Life in Hollywood, below-the-line
Work gloves at the end of the 2006/2007 television season (photo by Richard Blair)

Sunday, March 30, 2014

Land o' Links

            Anybody who's been checking in here for a while know what this means...

We’re coming down the stretch on my current show, and as is the custom in television, the producers (prodded by the network, no doubt) want to “finish big.”  That's why we’ve had at least three (and usually four) swing sets every week for the past month instead of the usual two.  More sets means more lights means more work, and with the added weekend water-boarding of getting all my tax information collated and ready for the accountant, I’ve had too much on my hands to put any effort into several posts that remain in various stages of gestation.  

In other words, I’ve got nothin’ this week.  I'll try to be back with a real post in a week or two... or three.  We'll see how it goes.  In the meantime, it’s been a while since I did a “links” post --  serving up links to items I liked and you might -- so this is a good time.  
The public radio program “Fresh Air” recently hosted a highly entertaining interview with Bryan Cranston, who went from “Malcolm in the Middle” to “Breaking Bad,” and in the process, carved out -- and fully inhabited -- one of the most interesting/horrifying leading roles ever seen on television.
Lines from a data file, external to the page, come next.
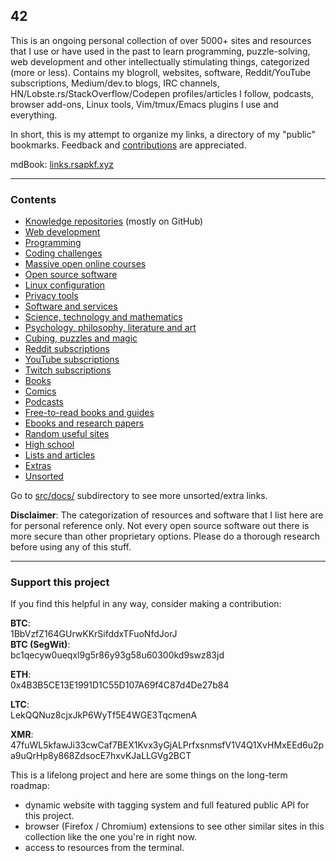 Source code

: ## 42

This is an ongoing personal collection of over 5000+ sites and resources that I use or have used in the past to learn programming, puzzle-solving, web development and other intellectually stimulating things, categorized (more or less). Contains my blogroll, websites, software, Reddit/YouTube subscriptions, Medium/dev.to blogs, IRC channels, HN/Lobste.rs/StackOverflow/Codepen profiles/articles I follow, podcasts, browser add-ons, Linux tools, Vim/tmux/Emacs plugins I use and everything.

In short, this is my attempt to organize my links, a directory of my "public" bookmarks. Feedback and [contributions](CONTRIBUTING.md) are appreciated.

mdBook: [links.rsapkf.xyz](https://links.rsapkf.xyz/)

---

### Contents

- [Knowledge repositories](src/docs/knowledge-repositories.md) (mostly on GitHub)
- [Web development](src/docs/web-development.md)
- [Programming](src/docs/programming.md)
- [Coding challenges](src/docs/coding-challenges.md)
- [Massive open online courses](src/docs/moocs-and-courses.md)
- [Open source software](src/docs/open-source-software.md)
- [Linux configuration](src/docs/linux-configuration.md)
- [Privacy tools](src/docs/privacy-tools.md)
- [Software and services](src/docs/software-and-services.md)
- [Science, technology and mathematics](src/docs/science-technology-and-mathematics.md)
- [Psychology, philosophy, literature and art](src/docs/psychology-philosophy-literature-and-art.md)
- [Cubing, puzzles and magic](src/docs/cubing-puzzles-and-magic.md)
- [Reddit subscriptions](src/docs/reddit.md)
- [YouTube subscriptions](src/docs/youtube.md)
- [Twitch subscriptions](src/docs/twitch.md)
- [Books](src/docs/books.md)
- [Comics](src/docs/comics.md)
- [Podcasts](src/docs/podcasts.md)
- [Free-to-read books and guides](src/docs/free-to-read-books-and-guides.md)
- [Ebooks and research papers](src/docs/ebooks-and-research-papers.md)
- [Random useful sites](src/docs/random-useful-sites.md)
- [High school](src/docs/high-school.md)
- [Lists and articles](src/docs/lists-and-articles.md)
- [Extras](src/docs/extras.md)
- [Unsorted](src/docs/unsorted.md)

Go to [src/docs/](https://github.com/rsapkf/42/blob/master/src/docs) subdirectory to see more unsorted/extra links.

**Disclaimer**: The categorization of resources and software that I list here are for personal reference only. Not every open source software out there is more secure than other proprietary options. Please do a thorough research before using any of this stuff.

---

### Support this project

If you find this helpful in any way, consider making a contribution:

**BTC**:<br />
1BbVzfZ164GUrwKKrSifddxTFuoNfdJorJ <br />
**BTC (SegWit)**:<br />
bc1qecyw0ueqxl9g5r86y93g58u60300kd9swz83jd

**ETH**:<br />
0x4B3B5CE13E1991D1C55D107A69f4C87d4De27b84

**LTC**:<br />
LekQQNuz8cjxJkP6WyTf5E4WGE3TqcmenA

**XMR**:<br />
47fuWL5kfawJi33cwCaf7BEX1Kvx3yGjALPrfxsnmsfV1V4Q1XvHMxEEd6u2pa9uQrHp8y868ZdsocE7hxvKJaLLGVg2BCT

This is a lifelong project and here are some things on the long-term roadmap:

- dynamic website with tagging system and full featured public API for this project.
- browser (Firefox / Chromium) extensions to see other similar sites in this collection like the one you're in right now.
- access to resources from the terminal.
Running close to 45 minutes, this is a great listen.

If you have a hankering for more Cranston -- five additional minutes -- he recounts a funny story of how he almost became a cop, but was saved by a cute young actress who introduced him to the joys of thespianism.  I couldn’t create a direct link, so you’ll have to click here, then scroll down to find the piece labeled “How Cranston almost became a police officer.”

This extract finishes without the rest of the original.